I cleared my throat and tried to remember what the clerks in my father’s old law practice used to do, though I was little more than a child when they used to do it. ‘Sir, I used to keep the records of income and expenditure, of debits and credits, of stock and sales, of prices and international dealings.’
I began to warm to the deception as a wave of relief swept over Deutch’s face. ‘I occasionally had to visit stock markets in other countries and I also bought and sold precious stones and metals. Sometimes we had additional stocks which we’d bought at good prices and …’
‘Enough!’ he ordered. ‘I don’t want to know everything about your life. Come. Sit,’ he said, standing and bringing over a chair. I felt my mouth drop in surprise. An SS officer being hospitable to me. Unheard of. But I sat.
‘Gutman. I know from Herr Deutch that you’re not a fool. You’re a highly educated man. So it won’t come as a surprise to you that Germany is doing badly in this damn war. The Russians are
within smelling distance, and despite brave resistance by the Wehrmacht, we’re being overwhelmed. We have plans for Auschwitz-Birkenau, but what I’m more concerned about is myself. I’m talking to you like this, Gutman, because Herr Deutch assures me that you can be trusted, and that I can be open with you; that you’ve learned the bitter realities of what happens to men who betray secrets.
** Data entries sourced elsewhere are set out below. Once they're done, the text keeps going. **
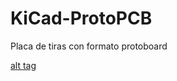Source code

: # KiCad-ProtoPCB
Placa de tiras con formato protoboard

[alt tag](https://github.com/marcos-q/KiCad-ProtoPCB/blob/master/protoPCB.jpg)

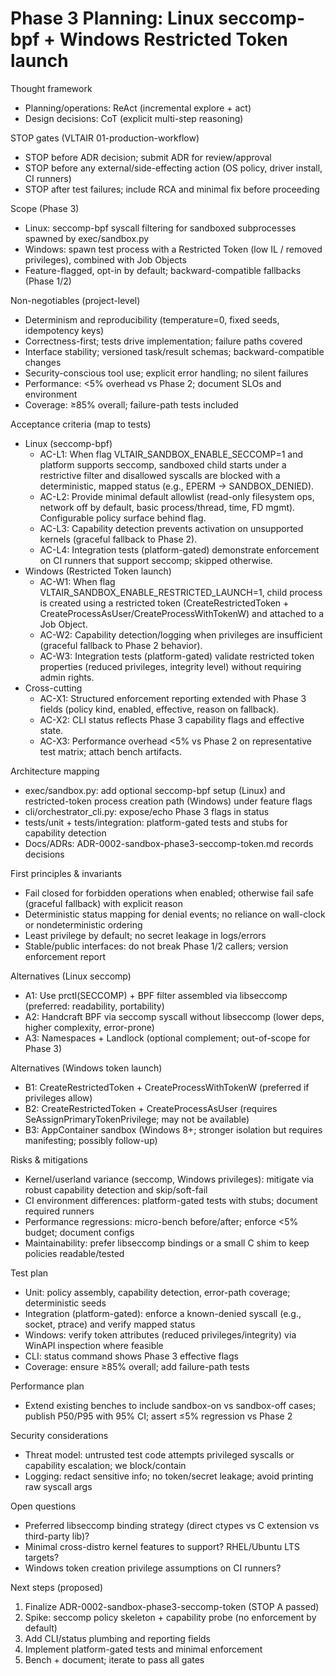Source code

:# Phase 3 Planning: Linux seccomp-bpf + Windows Restricted Token launch

Thought framework
- Planning/operations: ReAct (incremental explore + act)
- Design decisions: CoT (explicit multi-step reasoning)

STOP gates (VLTAIR 01-production-workflow)
- STOP before ADR decision; submit ADR for review/approval
- STOP before any external/side-effecting action (OS policy, driver install, CI runners)
- STOP after test failures; include RCA and minimal fix before proceeding

Scope (Phase 3)
- Linux: seccomp-bpf syscall filtering for sandboxed subprocesses spawned by exec/sandbox.py
- Windows: spawn test process with a Restricted Token (low IL / removed privileges), combined with Job Objects
- Feature-flagged, opt-in by default; backward-compatible fallbacks (Phase 1/2)

Non-negotiables (project-level)
- Determinism and reproducibility (temperature=0, fixed seeds, idempotency keys)
- Correctness-first; tests drive implementation; failure paths covered
- Interface stability; versioned task/result schemas; backward-compatible changes
- Security-conscious tool use; explicit error handling; no silent failures
- Performance: <5% overhead vs Phase 2; document SLOs and environment
- Coverage: ≥85% overall; failure-path tests included

Acceptance criteria (map to tests)
- Linux (seccomp-bpf)
  - AC-L1: When flag VLTAIR_SANDBOX_ENABLE_SECCOMP=1 and platform supports seccomp, sandboxed child starts under a restrictive filter and disallowed syscalls are blocked with a deterministic, mapped status (e.g., EPERM → SANDBOX_DENIED).
  - AC-L2: Provide minimal default allowlist (read-only filesystem ops, network off by default, basic process/thread, time, FD mgmt). Configurable policy surface behind flag.
  - AC-L3: Capability detection prevents activation on unsupported kernels (graceful fallback to Phase 2).
  - AC-L4: Integration tests (platform-gated) demonstrate enforcement on CI runners that support seccomp; skipped otherwise.
- Windows (Restricted Token launch)
  - AC-W1: When flag VLTAIR_SANDBOX_ENABLE_RESTRICTED_LAUNCH=1, child process is created using a restricted token (CreateRestrictedToken + CreateProcessAsUser/CreateProcessWithTokenW) and attached to a Job Object.
  - AC-W2: Capability detection/logging when privileges are insufficient (graceful fallback to Phase 2 behavior).
  - AC-W3: Integration tests (platform-gated) validate restricted token properties (reduced privileges, integrity level) without requiring admin rights.
- Cross-cutting
  - AC-X1: Structured enforcement reporting extended with Phase 3 fields (policy kind, enabled, effective, reason on fallback).
  - AC-X2: CLI status reflects Phase 3 capability flags and effective state.
  - AC-X3: Performance overhead <5% vs Phase 2 on representative test matrix; attach bench artifacts.

Architecture mapping
- exec/sandbox.py: add optional seccomp-bpf setup (Linux) and restricted-token process creation path (Windows) under feature flags
- cli/orchestrator_cli.py: expose/echo Phase 3 flags in status
- tests/unit + tests/integration: platform-gated tests and stubs for capability detection
- Docs/ADRs: ADR-0002-sandbox-phase3-seccomp-token.md records decisions

First principles & invariants
- Fail closed for forbidden operations when enabled; otherwise fail safe (graceful fallback) with explicit reason
- Deterministic status mapping for denial events; no reliance on wall-clock or nondeterministic ordering
- Least privilege by default; no secret leakage in logs/errors
- Stable/public interfaces: do not break Phase 1/2 callers; version enforcement report

Alternatives (Linux seccomp)
- A1: Use prctl(SECCOMP) + BPF filter assembled via libseccomp (preferred: readability, portability)
- A2: Handcraft BPF via seccomp syscall without libseccomp (lower deps, higher complexity, error-prone)
- A3: Namespaces + Landlock (optional complement; out-of-scope for Phase 3)

Alternatives (Windows token launch)
- B1: CreateRestrictedToken + CreateProcessWithTokenW (preferred if privileges allow)
- B2: CreateRestrictedToken + CreateProcessAsUser (requires SeAssignPrimaryTokenPrivilege; may not be available)
- B3: AppContainer sandbox (Windows 8+; stronger isolation but requires manifesting; possibly follow-up)

Risks & mitigations
- Kernel/userland variance (seccomp, Windows privileges): mitigate via robust capability detection and skip/soft-fail
- CI environment differences: platform-gated tests with stubs; document required runners
- Performance regressions: micro-bench before/after; enforce <5% budget; document configs
- Maintainability: prefer libseccomp bindings or a small C shim to keep policies readable/tested

Test plan
- Unit: policy assembly, capability detection, error-path coverage; deterministic seeds
- Integration (platform-gated): enforce a known-denied syscall (e.g., socket, ptrace) and verify mapped status
- Windows: verify token attributes (reduced privileges/integrity) via WinAPI inspection where feasible
- CLI: status command shows Phase 3 effective flags
- Coverage: ensure ≥85% overall; add failure-path tests

Performance plan
- Extend existing benches to include sandbox-on vs sandbox-off cases; publish P50/P95 with 95% CI; assert ≤5% regression vs Phase 2

Security considerations
- Threat model: untrusted test code attempts privileged syscalls or capability escalation; we block/contain
- Logging: redact sensitive info; no token/secret leakage; avoid printing raw syscall args

Open questions
- Preferred libseccomp binding strategy (direct ctypes vs C extension vs third-party lib)?
- Minimal cross-distro kernel features to support? RHEL/Ubuntu LTS targets?
- Windows token creation privilege assumptions on CI runners?

Next steps (proposed)
1) Finalize ADR-0002-sandbox-phase3-seccomp-token (STOP A passed)
2) Spike: seccomp policy skeleton + capability probe (no enforcement by default)
3) Add CLI/status plumbing and reporting fields
4) Implement platform-gated tests and minimal enforcement
5) Bench + document; iterate to pass all gates

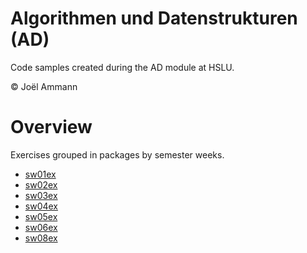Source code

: # Algorithmen und Datenstrukturen (AD)
Code samples created during the AD module at HSLU.

© Joël Ammann

# Overview
Exercises grouped in packages by semester weeks.
- [sw01ex](https://github.com/simplywing/hslu-ad-24/tree/main/joam/src/main/java/ch/hslu/ad/sw01ex)
- [sw02ex](https://github.com/simplywing/hslu-ad-24/tree/main/joam/src/main/java/ch/hslu/ad/sw02ex)
- [sw03ex](https://github.com/simplywing/hslu-ad-24/tree/main/joam/src/main/java/ch/hslu/ad/sw03ex)
- [sw04ex](https://github.com/simplywing/hslu-ad-24/tree/main/joam/src/main/java/ch/hslu/ad/sw04ex)
- [sw05ex](https://github.com/simplywing/hslu-ad-24/tree/main/joam/src/main/java/ch/hslu/ad/sw05ex)
- [sw06ex](https://github.com/simplywing/hslu-ad-24/tree/main/joam/src/main/java/ch/hslu/ad/sw06ex)
- [sw08ex](https://github.com/simplywing/hslu-ad-24/tree/main/joam/src/main/java/ch/hslu/ad/sw08ex)
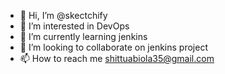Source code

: - 👋 Hi, I’m @skectchify
- 👀 I’m interested in DevOps 
- 🌱 I’m currently learning jenkins
- 💞️ I’m looking to collaborate on jenkins project
- 📫 How to reach me shittuabiola35@gmail.com

<!---
skectchify/skectchify is a ✨ special ✨ repository because its `README.md` (this file) appears on your GitHub profile.
You can click the Preview link to take a look at your changes.
--->
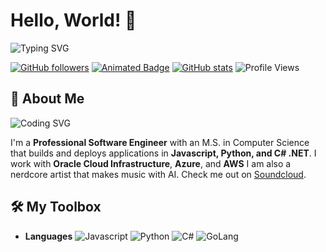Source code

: # Hello, World! 👋

![Typing SVG](https://readme-typing-svg.herokuapp.com?font=Fira+Code&size=35&pause=500&color=00FF00&width=1000&lines=Welcome+to+my+GitHub!;I'm+Scarlett+Danger,+a+nerd+passionate+about+OSINT+coding+and+security)


[![GitHub followers](https://img.shields.io/github/followers/Z3r0s?label=Follow&style=social)](https://github.com/scarlett-danger?tab=followers)
[![Animated Badge](https://badgen.net/badge/Focus/CyberSecurity/blue?icon=awesome)](https://github.com/scarlett-danger)
[![GitHub stats](https://github-readme-stats.vercel.app/api?username=scarlett-danger&show_icons=true&theme=radical)](https://github.com/scarlett-danger)
![Profile Views](https://komarev.com/ghpvc/?username=scarlett-danger&color=brightgreen&style=flat)

## 🚀 About Me

![Coding SVG](https://readme-typing-svg.herokuapp.com?font=Fira+Code&size=24&pause=500&color=00FF00&width=1000&lines=I+build+applications+from+dreams+to+deployment.)

I'm a **Professional Software Engineer** with an M.S. in Computer Science that builds and deploys applications in **Javascript, Python, and C# .NET**. I work with **Oracle Cloud Infrastructure**, **Azure**, and **AWS** I am also a nerdcore artist that makes music with AI. Check me out on [Soundcloud](https://soundcloud.com/scarlett_danger). 

## 🛠 My Toolbox

- **Languages** 
  ![Javascript](https://img.shields.io/badge/C++-00599C?style=for-the-badge&logo=cplusplus&logoColor=white)
  ![Python](https://img.shields.io/badge/Python-3776AB?style=for-the-badge&logo=python&logoColor=white)
  ![C#](https://img.shields.io/badge/GoLang-00ADD8?style=for-the-badge&logo=go&logoColor=white)
  ![GoLang](https://img.shields.io/badge/PHP-777BB4?style=for-the-badge&logo=php&logoColor=white)
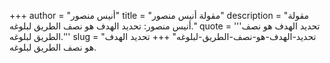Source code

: +++
author = "أنيس منصور"
title = "مقولة أنيس منصور"
description = "مقولة أنيس منصور: تحديد الهدف هو نصف الطريق لبلوغه."
quote = '''تحديد الهدف هو نصف الطريق لبلوغه.'''
slug = "تحديد-الهدف-هو-نصف-الطريق-لبلوغه"
+++
تحديد الهدف هو نصف الطريق لبلوغه.
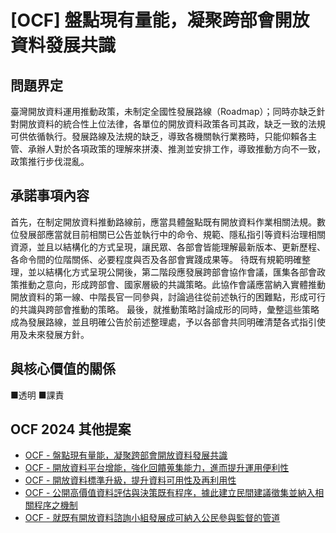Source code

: # [OCF] 盤點現有量能，凝聚跨部會開放資料發展共識

## 問題界定
臺灣開放資料運用推動政策，未制定全國性發展路線（Roadmap）；同時亦缺乏針對開放資料的統合性上位法律，各單位的開放資料政策各司其政，缺乏一致的法規可供依循執行。發展路線及法規的缺乏，導致各機關執行業務時，只能仰賴各主管、承辦人對於各項政策的理解來拼湊、推測並安排工作，導致推動方向不一致，政策推行步伐混亂。

## 承諾事項內容
首先，在制定開放資料推動路線前，應當具體盤點既有開放資料作業相關法規。數位發展部應當就目前相關已公告並執行中的命令、規範、隱私指引等資料治理相關資源，並且以結構化的方式呈現，讓民眾、各部會皆能理解最新版本、更新歷程、各命令間的位階關係、必要程度與否及各部會實踐成果等。
待既有規範明確整理，並以結構化方式呈現公開後，第二階段應發展跨部會協作會議，匯集各部會政策推動之意向，形成跨部會、國家層級的共識策略。此協作會議應當納入實體推動開放資料的第一線、中階長官一同參與，討論過往從前述執行的困難點，形成可行的共識與跨部會推動的策略。
最後，就推動策略討論成形的同時，彙整這些策略成為發展路線，並且明確公告於前述整理處，予以各部會共同明確清楚各式指引使用及未來發展方針。

## 與核心價值的關係
■透明 ■課責

## OCF 2024 其他提案

- [OCF - 盤點現有量能，凝聚跨部會開放資料發展共識](https://g0v.hackmd.io/@Yanyiyi/OCF-OGP-2024001)
- [OCF - 開放資料平台增能，強化回饋蒐集能力，進而提升運用便利性](https://g0v.hackmd.io/@Yanyiyi/OCF-OGP-2024002)
- [OCF - 開放資料標準升級，提升資料可用性及再利用性](https://g0v.hackmd.io/@Yanyiyi/OCF-OGP-2024003)
- [OCF - 公開高價值資料評估與決策既有程序，據此建立民間建議徵集並納入相關程序之機制](https://g0v.hackmd.io/@Yanyiyi/OCF-OGP-2024004)
- [OCF - 就既有開放資料諮詢小組發展成可納入公民參與監督的管道](https://g0v.hackmd.io/@Yanyiyi/OCF-OGP-2024005)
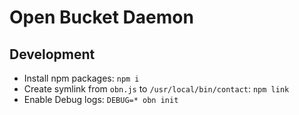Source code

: # Open Bucket Daemon

## Development
- Install npm packages: `npm i`
- Create symlink from `obn.js` to `/usr/local/bin/contact`: `npm link`
- Enable Debug logs: `DEBUG=* obn init`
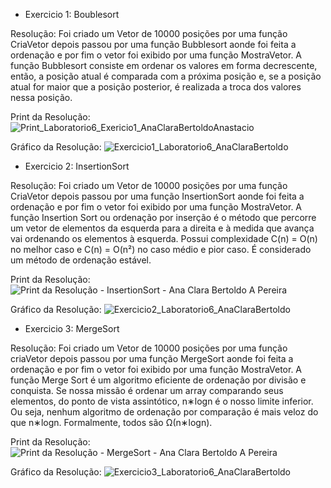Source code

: - Exercicio 1: Boublesort

Resolução: Foi criado um Vetor de 10000 posições por uma função CriaVetor depois passou por uma função Bubblesort aonde foi feita a ordenação e por fim o vetor foi exibido por uma função MostraVetor. A função Bubblesort consiste em ordenar os valores em forma decrescente, então, a posição atual é comparada com a próxima posição e, se a posição atual for maior que a posição posterior, é realizada a troca dos valores nessa posição.

Print da Resolução: ![Print_Laboratorio6_Exericio1_AnaClaraBertoldoAnastacio](https://user-images.githubusercontent.com/101759772/195471829-03381998-17d3-49b1-80ec-8aa622556321.jpg)

Gráfico da Resolução: ![Exercicio1_Laboratorio6_AnaClaraBertoldo](https://user-images.githubusercontent.com/101759772/195648264-f4cd5b88-ca74-49e7-a125-e4f6c6ff0073.jpg)

- Exercicio 2: InsertionSort

Resolução: Foi criado um Vetor de 10000 posições por uma função CriaVetor depois passou por uma função InsertionSort aonde foi feita a ordenação e por fim o vetor foi exibido por uma função MostraVetor. A função Insertion Sort ou ordenação por inserção é o método que percorre um vetor de elementos da esquerda para a direita e à medida que avança vai ordenando os elementos à esquerda. Possui complexidade C(n) = O(n) no melhor caso e C(n) = O(n²) no caso médio e pior caso. É considerado um método de ordenação estável.

Print da Resolução: ![Print da Resolução - InsertionSort - Ana Clara Bertoldo A Pereira](https://user-images.githubusercontent.com/101759772/195649867-e492183f-fd64-4f3c-971c-a794bebfa034.png)


Gráfico da Resolução: ![Exercicio2_Laboratorio6_AnaClaraBertoldo](https://user-images.githubusercontent.com/101759772/195650230-f086b6c0-0867-4a6f-8293-5db0e5802f83.jpg)

- Exercicio 3: MergeSort

Resolução: Foi criado um Vetor de 10000 posições por uma função criaVetor depois passou por uma função MergeSort aonde foi feita a ordenação e por fim o vetor foi exibido por uma função MostraVetor. A função Merge Sort é um algoritmo eficiente de ordenação por divisão e conquista. Se nossa missão é ordenar um array comparando seus elementos, do ponto de vista assintótico, n∗logn é o nosso limite inferior. Ou seja, nenhum algoritmo de ordenação por comparação é mais veloz do que n∗logn. Formalmente, todos são Ω(n∗logn).

Print da Resolução: ![Print da Resolução - MergeSort - Ana Clara Bertoldo A Pereira](https://user-images.githubusercontent.com/101759772/195651027-a0fb42bc-31c7-4bef-aba7-b7a64758d01c.jpg)

Gráfico da Resolução: ![Exercicio3_Laboratorio6_AnaClaraBertoldo](https://user-images.githubusercontent.com/101759772/195651192-2b6dfc73-9912-4e74-bb1b-36062579f2a3.jpg)

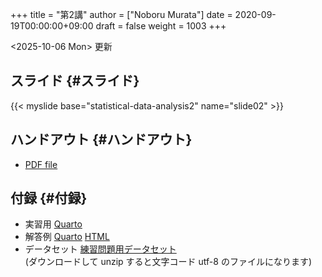 +++
title = "第2講"
author = ["Noboru Murata"]
date = 2020-09-19T00:00:00+09:00
draft = false
weight = 1003
+++

<span class="timestamp-wrapper"><span class="timestamp">&lt;2025-10-06 Mon&gt; </span></span> 更新


## スライド {#スライド}

{{< myslide base="statistical-data-analysis2" name="slide02" >}}


## ハンドアウト {#ハンドアウト}

-   [PDF file](https://noboru-murata.github.io/statistical-data-analysis2/pdfs/slide02.pdf)


## 付録 {#付録}

-   実習用 [Quarto](https://raw.githubusercontent.com/noboru-murata/statistical-data-analysis2/refs/heads/master/docs/code/practice02.qmd)
-   解答例 [Quarto](https://raw.githubusercontent.com/noboru-murata/statistical-data-analysis2/refs/heads/master/docs/code/sample-code02.qmd) [HTML](https://noboru-murata.github.io/statistical-data-analysis2/code/sample-code02.html)
-   データセット [練習問題用データセット](https://noboru-murata.github.io/statistical-data-analysis2/data/data02.zip) <br />
    (ダウンロードして unzip すると文字コード utf-8 のファイルになります)
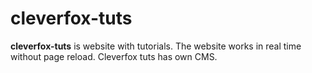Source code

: # cleverfox-tuts
**cleverfox-tuts** is website with tutorials. The website works in real time without page reload. Cleverfox tuts has own CMS.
‘Be aware that what I am about to discuss with you must be known only amongst the three of us. Remember, Gutman, that I’m the one holding the gun.’
Quite suddenly I felt faint. It occurred to me that Deutch might have told the Hauptsturmführer about our secrets, about the meat and bread and margarine; but then I realised that the secrets he was talking about were those of the Hauptsturmführer and not mine. So I sat and listened.
‘Do you understand what I’m saying, Gutman? I’m trying to save my life, and if you breathe one word of this conversation outside of this office, I’ll blow your head off.’
I continued to stare mutely at him.
‘Well!’ he demanded.
I had no idea what he wanted me to say.
Softly, Wilhelm Deutch spoke for the first time. ‘Joachim, the Hauptsturmführer wants your assurance that your work for him will remain absolutely secret and confidential. Being the commandant in charge of work rosters, he has the power to employ you in a private capacity, working for himself. He is commanding you to keep any activities you undertake here on his behalf strictly private and confidential, and that you tell no one on pain of death. Do you understand?’
Again, I remained silent. The changes were too rapid, too great.
‘Is he a moron?’ snapped the Hauptsturmführer, looking at the mechanic as though he’d introduced some contagious disease into the office. ‘Why doesn’t he answer?’